PROBLEM: Starting at the line with "[Cite and use", retype every line through the end of the listing exactly as written, and nothing before it.

BEGIN SUPPLIED MATERIAL

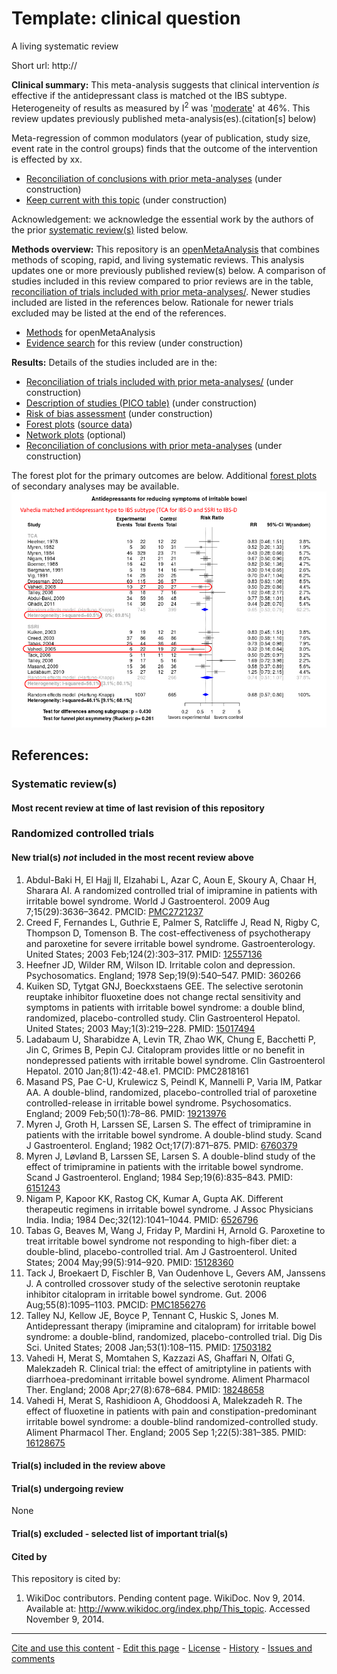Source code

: Template: clinical question
============================================
A living systematic review

Short url: http://

**Clinical summary:** This meta-analysis suggests that clinical intervention *is* effective if the antidepressant class is matched ot the IBS subtype. Heterogeneity of results as measured by I<sup>2</sup> was '[moderate](http://handbook-5-1.cochrane.org/chapter_9/9_5_2_identifying_and_measuring_heterogeneity.htm)' at 46%. This review updates previously published meta-analysis(es).(citation[s] below)

Meta-regression of common modulators (year of publication, study size, event rate in the control groups) finds that the outcome of the intervention is effected by xx.
* [Reconciliation of conclusions with prior meta-analyses](files/reconciliation-tables/Reconciliation%20of%20conclusions.pdf) (under construction)
* [Keep current with this topic](files/searching/Keep-up.md) (under construction)

Acknowledgement: we acknowledge the essential work by the authors of the prior [systematic review(s)](#systematic-reviews) listed below.

**Methods overview:** This repository is an [openMetaAnalysis](https://openmetaanalysis.github.io/) that combines methods of scoping, rapid, and living systematic reviews.  This analysis updates one or more previously published review(s) below. A comparison of studies included in this review compared to prior reviews are in the table, [reconciliation of trials included with prior meta-analyses/](files/reconciliation-tables/Reconciliation%20of%20studies.pdf). Newer studies included are listed in the references below. Rationale for newer trials excluded may be listed at the end of the references. 
* [Methods](http://openmetaanalysis.github.io/methods.html) for openMetaAnalysis
* [Evidence search](files/searching/evidence-search.md) for this review (under construction)

**Results:** Details of the studies included are in the:
* [Reconciliation of trials included with prior meta-analyses/](files/reconciliation-tables/Reconciliation%20of%20studies.pdf) (under construction)
* [Description of studies (PICO table)](files/study-details/table-pico.pdf) (under construction)
* [Risk of bias assessment](files/study-details/table-bias.pdf) (under construction)
* [Forest plots](../master/files/forest-plots) ([source data](files/data))
* [Network plots](../master/files/network) (optional)
* [Reconciliation of conclusions with prior meta-analyses](files/reconciliation-tables/Reconciliation%20of%20conclusions.pdf) (under construction)

The forest plot for the primary outcomes are below. Additional [forest plots](files/forest-plots) of secondary analyses may be available. 
![Principle results](files/forest-plots/Outcome-Primary.png)

<!--
The meta-regression for the primary outcomes are below. Additional [meta-regressions](files/metaregression) of secondary analyses may be available. 
![Principle results for benefit](files/metaregression/Outcome-Primary.png "Principle results for benefit]")

The GRADE Profile is below. ![GRADE Profile](files/GRADE-profiles/Summary-of-findings-table.png "GRADE Profile")
-->

References:
----------------------------------

### Systematic review(s)
#### Most recent review at time of last revision of this repository


### Randomized controlled trials
#### New trial(s) *not* included in the most recent review above
1. Abdul-Baki H, El Hajj II, Elzahabi L, Azar C, Aoun E, Skoury A, Chaar H, Sharara AI. A randomized controlled trial of imipramine in patients with irritable bowel  syndrome. World J Gastroenterol. 2009 Aug 7;15(29):3636–3642. PMCID: [PMC2721237](http://pubmed.gov/PMC2721237)
2. Creed F, Fernandes L, Guthrie E, Palmer S, Ratcliffe J, Read N, Rigby C, Thompson D, Tomenson B. The cost-effectiveness of psychotherapy and paroxetine for severe irritable bowel  syndrome. Gastroenterology. United States; 2003 Feb;124(2):303–317. PMID: [12557136](http://pubmed.gov/12557136)
3. Heefner JD, Wilder RM, Wilson ID. Irritable colon and depression. Psychosomatics. England; 1978 Sep;19(9):540–547. PMID: 360266
4. Kuiken SD, Tytgat GNJ, Boeckxstaens GEE. The selective serotonin reuptake inhibitor fluoxetine does not change rectal  sensitivity and symptoms in patients with irritable bowel syndrome: a double blind,  randomized, placebo-controlled study. Clin Gastroenterol Hepatol. United States; 2003 May;1(3):219–228. PMID: [15017494](http://pubmed.gov/15017494)
5. Ladabaum U, Sharabidze A, Levin TR, Zhao WK, Chung E, Bacchetti P, Jin C, Grimes B, Pepin CJ. Citalopram provides little or no benefit in nondepressed patients with irritable  bowel syndrome. Clin Gastroenterol Hepatol. 2010 Jan;8(1):42-48.e1. PMCID: PMC2818161
6. Masand PS, Pae C-U, Krulewicz S, Peindl K, Mannelli P, Varia IM, Patkar AA. A double-blind, randomized, placebo-controlled trial of paroxetine  controlled-release in irritable bowel syndrome. Psychosomatics. England; 2009 Feb;50(1):78–86. PMID: [19213976](http://pubmed.gov/19213976)
7. Myren J, Groth H, Larssen SE, Larsen S. The effect of trimipramine in patients with the irritable bowel syndrome. A  double-blind study. Scand J Gastroenterol. England; 1982 Oct;17(7):871–875. PMID: [6760379](http://pubmed.gov/6760379)
8. Myren J, Løvland B, Larssen SE, Larsen S. A double-blind study of the effect of trimipramine in patients with the irritable  bowel syndrome. Scand J Gastroenterol. England; 1984 Sep;19(6):835–843. PMID: [6151243](http://pubmed.gov/6151243)
9. Nigam P, Kapoor KK, Rastog CK, Kumar A, Gupta AK. Different therapeutic regimens in irritable bowel syndrome. J Assoc Physicians India. India; 1984 Dec;32(12):1041–1044. PMID: [6526796](http://pubmed.gov/6526796)
10. Tabas G, Beaves M, Wang J, Friday P, Mardini H, Arnold G. Paroxetine to treat irritable bowel syndrome not responding to high-fiber diet: a  double-blind, placebo-controlled trial. Am J Gastroenterol. United States; 2004 May;99(5):914–920. PMID: [15128360](http://pubmed.gov/15128360)
11. Tack J, Broekaert D, Fischler B, Van Oudenhove L, Gevers AM, Janssens J. A controlled crossover study of the selective serotonin reuptake inhibitor  citalopram in irritable bowel syndrome. Gut. 2006 Aug;55(8):1095–1103. PMCID: [PMC1856276](http://pubmed.gov/PMC1856276)
12. Talley NJ, Kellow JE, Boyce P, Tennant C, Huskic S, Jones M. Antidepressant therapy (imipramine and citalopram) for irritable bowel syndrome: a  double-blind, randomized, placebo-controlled trial. Dig Dis Sci. United States; 2008 Jan;53(1):108–115. PMID: [17503182](http://pubmed.gov/17503182)
13. Vahedi H, Merat S, Momtahen S, Kazzazi AS, Ghaffari N, Olfati G, Malekzadeh R. Clinical trial: the effect of amitriptyline in patients with diarrhoea-predominant  irritable bowel syndrome. Aliment Pharmacol Ther. England; 2008 Apr;27(8):678–684. PMID: [18248658](http://pubmed.gov/18248658)
14. Vahedi H, Merat S, Rashidioon A, Ghoddoosi A, Malekzadeh R. The effect of fluoxetine in patients with pain and constipation-predominant  irritable bowel syndrome: a double-blind randomized-controlled study. Aliment Pharmacol Ther. England; 2005 Sep 1;22(5):381–385. PMID: [16128675](http://pubmed.gov/16128675)

#### Trial(s) included in the review above


#### Trial(s) undergoing review
None

#### Trial(s) excluded - selected list of important trial(s)

#### Cited by
This repository is cited by:

1. WikiDoc contributors. Pending content page. WikiDoc. Nov 9, 2014. Available at: http://www.wikidoc.org/index.php/This_topic. Accessed November 9, 2014. 

-------------------------------
[Cite and use this content](https://github.com/openMetaAnalysis/openMetaAnalysis.github.io/blob/master/reusing.MD)  - [Edit this page](../../edit/master/README.md) - [License](files/LICENSE.md) - [History](../../commits/master/README.md)  - 
[Issues and comments](../../issues?q=is%3Aboth+is%3Aissue)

END SUPPLIED MATERIAL

ANSWER SECTION:
[Cite and use this content](https://github.com/openMetaAnalysis/openMetaAnalysis.github.io/blob/master/reusing.MD)  - [Edit this page](../../edit/master/README.md) - [License](files/LICENSE.md) - [History](../../commits/master/README.md)  - 
[Issues and comments](../../issues?q=is%3Aboth+is%3Aissue)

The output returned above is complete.